I am pleased to rise to speak on this motion brought forward by the member for Dawson. The issue here is not so much about the EPBC Act, as far as I am concerned. For those of us who live and operate and work in northern Australia, it is about the system that allows certain projects to be targeted. This is where we come from.

Recently I had a minister in Townsville and we were talking about why we were developing northern Australia. The thing is that we sit there and say that we want to develop northern Australia. He said, 'We should be developing southern Australia.' I said: 'But you guys already have whatever you need. You guys, when you came here in 1788, cleared your land and built your cities under different sets of circumstances. What we want is to be to operate under the same circumstances.' He asked for an example. I said, 'Where are the bauxite deposits in Victoria?' He said, 'There are none.' I said, 'Then why have you got an aluminium refinery there?' The answer is that Victoria has the dirtiest of dirty brown coal fired power. They burn brown coal and they provide cheap electricity to the system, and that way they are able to provide that sort of industry—even to the dairy industry, which is thriving in exporting to Saudi Arabia and the UAE, with massive amounts of fresh dairy going through there. The electricity provided in the Victorian system through burning brown coal is central to that.

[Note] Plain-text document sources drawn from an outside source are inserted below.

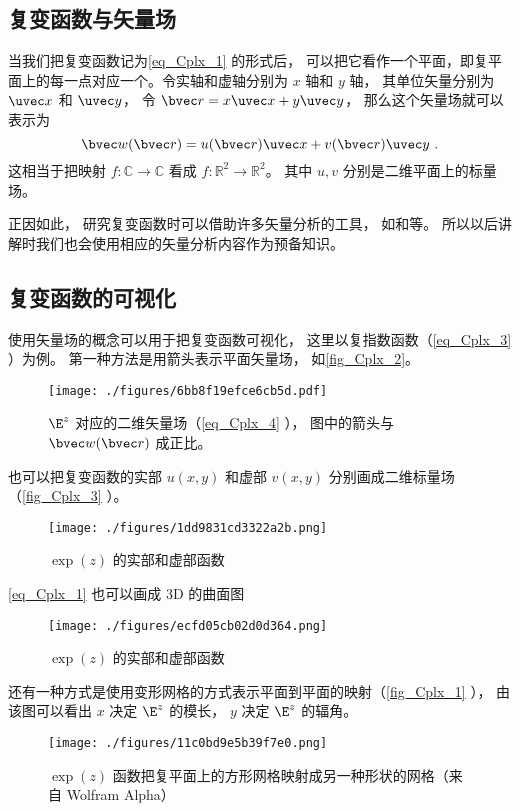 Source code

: \subsection{复变函数与矢量场}
当我们把复变函数记为\autoref{eq_Cplx_1} 的形式后， 可以把它看作一个平面，即复平面上的每一点对应一个。令实轴和虚轴分别为 $x$ 轴和 $y$ 轴， 其单位矢量分别为 $\uvec x$ 和 $\uvec y$， 令 $\bvec r = x \uvec x + y \uvec y$， 那么这个矢量场就可以表示为
\begin{equation}\label{eq_Cplx_4}
\bvec w(\bvec r) = u(\bvec r) \uvec x + v(\bvec r) \uvec y~.
\end{equation}
这相当于把映射 $f:\mathbb C \to \mathbb C$ 看成 $f: \mathbb R^2 \to \mathbb R^2$。 其中 $u, v$ 分别是二维平面上的标量场。

正因如此， 研究复变函数时可以借助许多矢量分析的工具， 如和等。 所以以后讲解时我们也会使用相应的矢量分析内容作为预备知识。

\subsection{复变函数的可视化}
使用矢量场的概念可以用于把复变函数可视化， 这里以复指数函数（\autoref{eq_Cplx_3} ）为例。 第一种方法是用箭头表示平面矢量场， 如\autoref{fig_Cplx_2}。
\begin{figure}[ht]
\centering
\texttt{[image: ./figures/6bb8f19efce6cb5d.pdf]}
\caption{$\E^z$ 对应的二维矢量场（\autoref{eq_Cplx_4} ）， 图中的箭头与 $\bvec w(\bvec r)$ 成正比。} \label{fig_Cplx_2}
\end{figure}
也可以把复变函数的实部 $u(x,y)$ 和虚部 $v(x, y)$ 分别画成二维标量场（\autoref{fig_Cplx_3} ）。
\begin{figure}[ht]
\centering
\texttt{[image: ./figures/1dd9831cd3322a2b.png]}
\caption{$\exp(z)$ 的实部和虚部函数} \label{fig_Cplx_3}
\end{figure}
\autoref{eq_Cplx_1} 也可以画成 3D 的曲面图
\begin{figure}[ht]
\centering
\texttt{[image: ./figures/ecfd05cb02d0d364.png]}
\caption{$\exp(z)$ 的实部和虚部函数} \label{fig_Cplx_4}
\end{figure}

还有一种方式是使用变形网格的方式表示平面到平面的映射（\autoref{fig_Cplx_1} ）， 由该图可以看出 $x$ 决定 $\E^z$ 的模长， $y$ 决定 $\E^z$ 的辐角。
\begin{figure}[ht]
\centering
\texttt{[image: ./figures/11c0bd9e5b39f7e0.png]}
\caption{$\exp(z)$ 函数把复平面上的方形网格映射成另一种形状的网格（来自 Wolfram Alpha）} \label{fig_Cplx_1}
\end{figure}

What we need in northern Australia, especially in my part of the world, in Townsville, is two things: energy and water. We need it to be available, we need it to be affordable and we needed to be plentiful. Without those things, we cannot develop the north of Australia. We will never be a destination for industry—we will never be thought of as a destination for industry—without those things. That is why it is important to get that little bit of common sense around the use of the legal system to halt development. The thing that bugs the living daylights out of me and the thing that people in northern Australia do not like is when you have people in Victoria, on the north coast of Sydney and even in Mackay raising these objections. They do not know what is going on out there. They have a philosophical bent against something and are able to use the legal system to stop it. They are not held responsible for the costs of doing so.

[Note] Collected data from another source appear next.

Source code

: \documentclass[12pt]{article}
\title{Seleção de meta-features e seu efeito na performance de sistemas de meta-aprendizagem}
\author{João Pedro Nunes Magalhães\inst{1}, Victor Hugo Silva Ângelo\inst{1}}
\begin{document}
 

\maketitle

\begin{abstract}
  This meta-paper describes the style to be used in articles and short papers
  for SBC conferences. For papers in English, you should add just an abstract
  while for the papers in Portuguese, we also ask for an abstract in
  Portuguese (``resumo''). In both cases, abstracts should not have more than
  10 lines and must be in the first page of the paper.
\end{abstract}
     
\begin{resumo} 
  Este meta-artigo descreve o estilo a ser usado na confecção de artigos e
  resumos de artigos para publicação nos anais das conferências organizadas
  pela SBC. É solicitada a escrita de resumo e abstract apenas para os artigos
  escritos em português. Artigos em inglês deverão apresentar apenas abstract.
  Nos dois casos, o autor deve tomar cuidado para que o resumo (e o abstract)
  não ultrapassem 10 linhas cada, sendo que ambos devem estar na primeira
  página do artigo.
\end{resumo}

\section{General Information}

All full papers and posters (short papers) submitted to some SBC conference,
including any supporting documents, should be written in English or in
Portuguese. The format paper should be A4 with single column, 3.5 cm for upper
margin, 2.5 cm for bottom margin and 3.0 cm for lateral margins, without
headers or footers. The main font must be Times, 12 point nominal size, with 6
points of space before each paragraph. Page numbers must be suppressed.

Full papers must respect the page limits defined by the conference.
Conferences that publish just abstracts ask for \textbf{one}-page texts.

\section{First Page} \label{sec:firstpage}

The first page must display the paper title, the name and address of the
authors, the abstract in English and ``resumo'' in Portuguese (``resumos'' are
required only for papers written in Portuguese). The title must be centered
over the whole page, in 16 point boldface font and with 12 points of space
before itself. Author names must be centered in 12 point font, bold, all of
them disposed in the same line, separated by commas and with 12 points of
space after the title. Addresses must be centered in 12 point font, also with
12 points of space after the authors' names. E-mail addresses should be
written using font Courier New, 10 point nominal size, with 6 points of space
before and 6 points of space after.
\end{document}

The member for Moreton spoke about the Carmichael mine. This is where I want to take the Carmichael mine. With the Carmichael mine being our base tenant, if they are able to develop a baseload power station, we can then get industry up and running in Townsville. Using that as our base, we will open ourselves up to all the renewable energy projects in Australia—wind farms, solar farms—with the ability to connect into the system. We can talk about raising the Burdekin dam wall and hydroelectricity going from there. We can talk about irrigation for building Hell's Gate dam and the irrigation going into the system to provide extra areas for developing crops which will go into ethanol production. All that stuff is about renewable. Everything we do in this country affects our environment. It is how we manage those things. The member for Moreton went on and on about what we are doing with the CSIRO. In my first term, I went to a number of stop work meetings called by friends of mine who work at CSIRO about what the then Labor government was doing to the pay packets and the jobs at CSIRO.

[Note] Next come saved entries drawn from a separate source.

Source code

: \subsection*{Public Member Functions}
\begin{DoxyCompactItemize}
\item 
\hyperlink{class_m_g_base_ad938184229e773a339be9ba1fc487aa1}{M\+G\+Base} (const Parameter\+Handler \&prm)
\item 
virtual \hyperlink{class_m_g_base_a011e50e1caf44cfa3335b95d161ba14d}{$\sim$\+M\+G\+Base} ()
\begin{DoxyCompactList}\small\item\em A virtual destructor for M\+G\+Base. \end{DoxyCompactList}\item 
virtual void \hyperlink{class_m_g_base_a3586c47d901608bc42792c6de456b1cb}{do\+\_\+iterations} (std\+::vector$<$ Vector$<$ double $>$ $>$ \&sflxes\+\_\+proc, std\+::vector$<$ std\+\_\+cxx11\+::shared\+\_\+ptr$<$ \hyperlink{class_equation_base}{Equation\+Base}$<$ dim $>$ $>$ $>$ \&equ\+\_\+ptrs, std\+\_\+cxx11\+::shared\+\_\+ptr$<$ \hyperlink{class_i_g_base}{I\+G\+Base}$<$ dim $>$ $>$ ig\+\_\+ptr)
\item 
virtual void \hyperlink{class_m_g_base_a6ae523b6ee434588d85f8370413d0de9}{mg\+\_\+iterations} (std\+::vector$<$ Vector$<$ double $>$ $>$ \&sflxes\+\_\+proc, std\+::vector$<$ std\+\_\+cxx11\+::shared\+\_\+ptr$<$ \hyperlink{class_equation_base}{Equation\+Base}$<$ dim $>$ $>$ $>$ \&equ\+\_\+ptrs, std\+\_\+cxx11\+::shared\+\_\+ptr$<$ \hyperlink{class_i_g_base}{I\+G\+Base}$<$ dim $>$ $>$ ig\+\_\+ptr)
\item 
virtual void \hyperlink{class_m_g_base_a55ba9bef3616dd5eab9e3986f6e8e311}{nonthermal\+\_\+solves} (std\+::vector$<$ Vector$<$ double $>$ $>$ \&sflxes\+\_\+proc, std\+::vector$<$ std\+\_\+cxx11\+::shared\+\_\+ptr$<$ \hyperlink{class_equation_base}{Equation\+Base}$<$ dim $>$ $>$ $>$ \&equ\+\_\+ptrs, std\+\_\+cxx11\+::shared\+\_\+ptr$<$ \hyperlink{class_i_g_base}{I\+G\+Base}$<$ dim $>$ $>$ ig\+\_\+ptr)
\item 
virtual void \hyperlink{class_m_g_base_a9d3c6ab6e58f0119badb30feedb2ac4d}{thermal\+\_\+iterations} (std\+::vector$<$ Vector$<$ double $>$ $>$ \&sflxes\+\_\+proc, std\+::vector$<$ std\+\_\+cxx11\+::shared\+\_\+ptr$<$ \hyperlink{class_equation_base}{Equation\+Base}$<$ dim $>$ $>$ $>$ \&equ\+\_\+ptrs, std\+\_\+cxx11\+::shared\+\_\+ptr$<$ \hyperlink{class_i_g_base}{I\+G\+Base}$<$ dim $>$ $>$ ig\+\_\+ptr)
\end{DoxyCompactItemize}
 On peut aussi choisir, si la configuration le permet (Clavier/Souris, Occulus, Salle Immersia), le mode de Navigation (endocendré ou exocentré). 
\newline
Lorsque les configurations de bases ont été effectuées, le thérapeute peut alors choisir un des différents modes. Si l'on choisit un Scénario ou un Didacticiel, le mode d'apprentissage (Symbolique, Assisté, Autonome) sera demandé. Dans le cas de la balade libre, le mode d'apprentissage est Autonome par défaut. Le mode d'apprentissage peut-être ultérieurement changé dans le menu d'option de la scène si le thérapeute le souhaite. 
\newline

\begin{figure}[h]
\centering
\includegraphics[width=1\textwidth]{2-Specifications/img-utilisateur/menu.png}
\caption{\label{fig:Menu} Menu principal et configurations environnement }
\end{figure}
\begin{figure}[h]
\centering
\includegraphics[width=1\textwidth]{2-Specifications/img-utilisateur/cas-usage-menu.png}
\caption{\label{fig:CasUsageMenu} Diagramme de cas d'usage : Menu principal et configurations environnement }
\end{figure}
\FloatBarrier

Opposition is easy. I found that out in my last term. It is easy to sit there and poke your finger and say what work we should be doing. But when you are in government you have to make decisions and you have got to be able to live with them. I think what CSIRO are doing now is about how we handle the consequences of climate change, how we work within the system. No matter what we do within our environment it affects our environment. It is about what we do to manage those things. The very thought that something 400 kilometres west of the Great Dividing Range could destroy the Great Barrier Reef just beggars belief. These people have no idea of how far away these things are. They have no idea of what a decentralised state is. They have no idea of what the state of Queensland is. They sit in Victoria in front of their wood fires and with their brown coal fired power and tell us what we should be doing—please!